Former Minneapolis police officer Derek Chauvin was found guilty on all charges in the death of George Floyd. Those charges included second-degree murder, third-degree murder and second-degree manslaughter. A conviction as rare as this for police officer is being seen as a defining moment in U.S. history. The verdict came down after the jury deliberated for more than 10 hours.
- Minnesota Gov. Tim Walz said the “verdict is an important step forward for justice,” but there is still work left to do. He called for a continued “march for justice” and said the only way the state will change is “through systemic reform.”
- Minnesota Attorney General Keith Ellison said he would “not call today’s verdict justice,” but did say that it is “accountability.”
- Minneapolis Mayor Jacob Frey commended the jury and said they “refused to look away” and affirmed that Floyd “should still be here today.”
- Former President Barack Obama said “the jury did the right thing,” adding “we cannot rest.”

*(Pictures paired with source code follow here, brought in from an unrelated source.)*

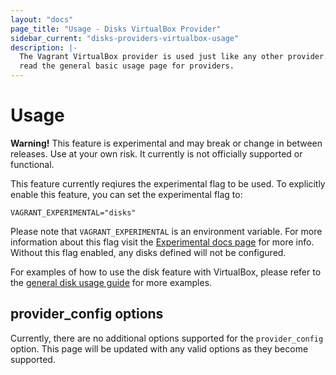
 ```yaml
---
layout: "docs"
page_title: "Usage - Disks VirtualBox Provider"
sidebar_current: "disks-providers-virtualbox-usage"
description: |-
  The Vagrant VirtualBox provider is used just like any other provider. Please
  read the general basic usage page for providers.
---
```


# Usage

<div class="alert alert-warning">
  <strong>Warning!</strong> This feature is experimental and may break or
  change in between releases. Use at your own risk. It currently is not officially
  supported or functional.

  This feature currently reqiures the experimental flag to be used. To explicitly enable this feature, you can set the experimental flag to:

  ```
  VAGRANT_EXPERIMENTAL="disks"
  ```

  Please note that `VAGRANT_EXPERIMENTAL` is an environment variable. For more
  information about this flag visit the [Experimental docs page](/docs/experimental/)
  for more info. Without this flag enabled, any disks defined will not be configured.
</div>

For examples of how to use the disk feature with VirtualBox, please refer to the
[general disk usage guide](/docs/disks/usage.html) for more examples.

## provider_config options

Currently, there are no additional options supported for the `provider_config` option.
This page will be updated with any valid options as they become supported.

- Floyd family attorney Ben Crump reflected on the significance of the decision at a news conference after the verdict saying, “We frame this moment for all of us, not just for George Floyd. This is a victory for those who champion humanity over inhumanity, those who champion justice over injustice, those who champion morals over immorality. America, let’s lean into this moment.”
- Vice President Kamala Harris and President Biden addressed the country calling the verdict a “giant step forward in the march towards justice in America.” The President said he talked to Floyd’s daughter and told her, “daddy did change the world.”
Sentencing is slated to take place in the coming weeks. The maximum sentence for second-degree unintentional murder is imprisonment of not more than 40 years. The maximum sentence for third-degree murder is imprisonment of not more than 25 years. The maximum sentence for second-degree manslaughter is 10 years and/or $20,000.